Decanter of Endless Water

Spell Level (4) X Caster Level (9) X Command Word (1,800) = 64,800
Duration is 10 min/level: 64,800 X 1.5 = 97,200
No Space Limitation: 97,200 X 2 = 194,400 gp

Actual cost: 9,000 gp

I don't get it. I can understand if it was off by a thousand or two, but not by a factor of over 20!


darth_borehd wrote:

I know the magic item cost formula isn't supposed to be exact, but I would expect it to be in the ballpark. Even re-creating some items from the Core rules is impossible. For example:

Decanter of Endless Water

Spell Level (4) X Caster Level (9) X Command Word (1,800) = 64,800
Duration is 10 min/level: 64,800 X 1.5 = 97,200
No Space Limitation: 97,200 X 2 = 194,400 gp

Actual cost: 9,000 gp

I don't get it.
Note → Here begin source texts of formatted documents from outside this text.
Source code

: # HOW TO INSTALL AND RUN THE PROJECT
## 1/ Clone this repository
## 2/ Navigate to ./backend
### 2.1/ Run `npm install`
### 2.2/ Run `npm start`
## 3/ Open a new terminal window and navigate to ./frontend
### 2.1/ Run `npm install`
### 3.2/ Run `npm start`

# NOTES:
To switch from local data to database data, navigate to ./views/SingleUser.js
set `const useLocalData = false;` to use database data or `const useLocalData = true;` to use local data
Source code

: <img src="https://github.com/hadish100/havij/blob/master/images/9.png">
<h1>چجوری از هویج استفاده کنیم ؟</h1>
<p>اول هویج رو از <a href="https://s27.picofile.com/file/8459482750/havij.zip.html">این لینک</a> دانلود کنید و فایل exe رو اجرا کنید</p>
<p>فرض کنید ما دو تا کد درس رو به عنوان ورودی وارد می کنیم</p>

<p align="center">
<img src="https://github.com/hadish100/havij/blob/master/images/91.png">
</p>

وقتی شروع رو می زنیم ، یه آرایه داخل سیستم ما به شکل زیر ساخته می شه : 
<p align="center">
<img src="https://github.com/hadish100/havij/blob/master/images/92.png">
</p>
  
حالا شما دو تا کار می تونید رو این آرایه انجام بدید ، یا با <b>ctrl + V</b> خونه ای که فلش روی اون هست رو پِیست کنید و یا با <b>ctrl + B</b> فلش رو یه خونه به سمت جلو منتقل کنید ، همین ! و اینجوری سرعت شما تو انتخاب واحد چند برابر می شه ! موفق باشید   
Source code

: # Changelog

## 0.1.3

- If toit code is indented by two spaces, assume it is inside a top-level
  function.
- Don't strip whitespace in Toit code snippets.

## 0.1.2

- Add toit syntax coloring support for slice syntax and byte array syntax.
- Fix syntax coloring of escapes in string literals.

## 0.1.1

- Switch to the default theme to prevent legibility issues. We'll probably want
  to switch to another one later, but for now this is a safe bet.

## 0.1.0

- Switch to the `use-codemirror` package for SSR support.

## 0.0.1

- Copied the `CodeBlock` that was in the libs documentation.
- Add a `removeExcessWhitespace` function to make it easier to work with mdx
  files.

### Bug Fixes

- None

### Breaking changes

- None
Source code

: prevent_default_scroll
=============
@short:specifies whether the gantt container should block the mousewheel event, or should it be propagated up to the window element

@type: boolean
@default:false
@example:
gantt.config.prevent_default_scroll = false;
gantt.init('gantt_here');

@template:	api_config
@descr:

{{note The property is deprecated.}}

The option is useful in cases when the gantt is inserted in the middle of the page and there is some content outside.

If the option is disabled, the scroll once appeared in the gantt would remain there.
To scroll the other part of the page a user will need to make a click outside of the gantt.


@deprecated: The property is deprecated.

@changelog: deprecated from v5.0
I can understand if it was off by a thousand or two, but not by a factor of over 20!

Those are really guidelines, not rules. You have to go by the actual value of what you think a player will pay for the finished product. Using true strike to get a sword that gives you a +20

spell level (1) X Caster Level (5-minimum for craft armor and weapons) X 1500(continuous=2 X 50 charges)=7500+mwk weapon+2000 for it being a +1 weapon= 9800ish.

I don't think a sane DM will give you a sword with a +20 to hit for 9800 though.

Scarab Sages

darth_borehd wrote:

I know the magic item cost formula isn't supposed to be exact, but I would expect it to be in the ballpark. Even re-creating some items from the Core rules is impossible. For example:

Decanter of Endless Water

Spell Level (4) X Caster Level (9) X Command Word (1,800) = 64,800
Duration is 10 min/level: 64,800 X 1.5 = 97,200
No Space Limitation: 97,200 X 2 = 194,400 gp

That's because a decanter of endless water isn't a command word activated control water "spell in a can." while control water is the prerequisite spell for the decanter, the item actually does something very different. The pricing rules are a guideline based on what the item does, not what spells a character needs to create it.


Something to keep in mind, is that many of the core prices are carry-overs from 3rd edition D&D.

With the Decanter of Endless Water, for example. Take Create Water (0th level spell, so it's counted as .5) multiply by CL 9, and you get 8100. Throw 900 on to make it a smooth 9,000, add the effects desired, and bam, done.

Paizo Employee Creative Director

The magic item price cost formula is a starting point. It exists to give you a place to begin pricing an item, and to get it roughly into the right zone. The more weird and complex your item is, and the further it deviates from typical spells or magic items, the less exact the pricing will be. In the end, determining the price for a new magic item should be equal parts following the formula and comparing the price to similar items in the core rules—your goal as the designer of a magic item is to set the price as competitively as possible with existing similar items. And if the item is NOT similar to any existing item, then your goal is to figure out at what point that item should be something that a PC can be expected to afford, based on the expected PC wealth levels. It's not easy, it's not simple, and it's absolutely open to a lot of different types of interpretation. If you're designing an item for your home game, you only have to satisfy your own interpretation. If you're designing it for publication, you have to satisfy or at least justify your interpretation with those of the editors you're working with. And if you're pricing an item for RPG Superstar, you're also trying to impress the Judges and the voting public that you know what you're doing as well. It's part of what makes it a hard contest, after all. If it were simple, anyone could do it and we wouldn't need to hold RPG Superstar at all, right? :)


darth_borehd wrote:


Duration is 10 min/level: 64,800 X 1.5 = 97,200

That's only if it's a continuous effect.